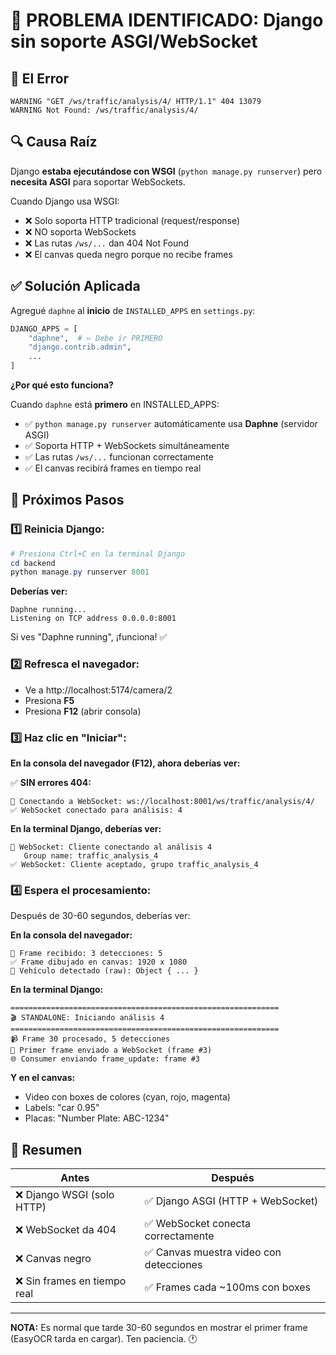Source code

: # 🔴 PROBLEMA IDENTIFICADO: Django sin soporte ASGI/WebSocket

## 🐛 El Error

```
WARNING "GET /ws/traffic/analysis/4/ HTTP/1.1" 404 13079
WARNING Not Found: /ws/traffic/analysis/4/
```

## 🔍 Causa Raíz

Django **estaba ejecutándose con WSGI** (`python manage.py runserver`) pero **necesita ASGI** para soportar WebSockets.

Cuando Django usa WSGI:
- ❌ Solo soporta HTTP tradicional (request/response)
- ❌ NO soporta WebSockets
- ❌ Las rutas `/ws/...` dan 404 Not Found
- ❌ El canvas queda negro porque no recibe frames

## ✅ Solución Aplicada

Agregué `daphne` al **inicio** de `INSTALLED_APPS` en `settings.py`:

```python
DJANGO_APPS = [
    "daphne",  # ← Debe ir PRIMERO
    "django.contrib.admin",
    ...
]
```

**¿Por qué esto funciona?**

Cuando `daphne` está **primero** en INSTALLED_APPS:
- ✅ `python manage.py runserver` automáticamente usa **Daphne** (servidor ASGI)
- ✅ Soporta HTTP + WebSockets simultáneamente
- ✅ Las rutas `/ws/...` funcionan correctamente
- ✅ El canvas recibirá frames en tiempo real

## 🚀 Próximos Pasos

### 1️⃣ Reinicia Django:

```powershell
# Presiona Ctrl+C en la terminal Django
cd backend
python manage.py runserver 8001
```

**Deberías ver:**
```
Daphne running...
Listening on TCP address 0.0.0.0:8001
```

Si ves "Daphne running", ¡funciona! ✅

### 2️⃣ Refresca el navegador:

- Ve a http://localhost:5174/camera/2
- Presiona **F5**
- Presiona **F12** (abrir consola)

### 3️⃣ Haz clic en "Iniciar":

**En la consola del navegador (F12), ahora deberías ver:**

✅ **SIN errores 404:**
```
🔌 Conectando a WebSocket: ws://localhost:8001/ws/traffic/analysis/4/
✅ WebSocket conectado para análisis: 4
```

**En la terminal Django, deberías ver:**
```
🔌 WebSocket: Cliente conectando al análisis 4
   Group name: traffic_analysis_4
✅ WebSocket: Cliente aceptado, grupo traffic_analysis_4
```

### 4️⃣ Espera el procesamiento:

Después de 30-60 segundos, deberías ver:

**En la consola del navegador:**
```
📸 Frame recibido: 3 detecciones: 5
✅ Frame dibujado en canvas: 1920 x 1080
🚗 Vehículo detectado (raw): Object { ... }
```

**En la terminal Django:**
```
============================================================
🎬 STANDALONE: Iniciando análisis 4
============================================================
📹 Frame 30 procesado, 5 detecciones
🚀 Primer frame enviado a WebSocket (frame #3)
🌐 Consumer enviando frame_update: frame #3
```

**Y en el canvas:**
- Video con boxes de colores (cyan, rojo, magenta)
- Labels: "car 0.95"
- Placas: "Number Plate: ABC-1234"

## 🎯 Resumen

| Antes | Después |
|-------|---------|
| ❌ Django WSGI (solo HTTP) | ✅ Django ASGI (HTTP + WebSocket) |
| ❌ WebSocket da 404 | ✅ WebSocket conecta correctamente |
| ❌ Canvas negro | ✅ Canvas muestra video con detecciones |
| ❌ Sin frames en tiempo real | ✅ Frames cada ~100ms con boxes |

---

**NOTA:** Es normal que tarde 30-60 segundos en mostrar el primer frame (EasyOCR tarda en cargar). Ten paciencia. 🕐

ASSIGNMENT:
Only the lines from the top of the material through the line containing "está **primero** en" should be written out, exactly and without pictures.

ANSWER TO THIS TASK:
Source code

: # 🔴 PROBLEMA IDENTIFICADO: Django sin soporte ASGI/WebSocket

## 🐛 El Error

```
WARNING "GET /ws/traffic/analysis/4/ HTTP/1.1" 404 13079
WARNING Not Found: /ws/traffic/analysis/4/
```

## 🔍 Causa Raíz

Django **estaba ejecutándose con WSGI** (`python manage.py runserver`) pero **necesita ASGI** para soportar WebSockets.

Cuando Django usa WSGI:
- ❌ Solo soporta HTTP tradicional (request/response)
- ❌ NO soporta WebSockets
- ❌ Las rutas `/ws/...` dan 404 Not Found
- ❌ El canvas queda negro porque no recibe frames

## ✅ Solución Aplicada

Agregué `daphne` al **inicio** de `INSTALLED_APPS` en `settings.py`:

```python
DJANGO_APPS = [
    "daphne",  # ← Debe ir PRIMERO
    "django.contrib.admin",
    ...
]
```

**¿Por qué esto funciona?**

Cuando `daphne` está **primero** en INSTALLED_APPS:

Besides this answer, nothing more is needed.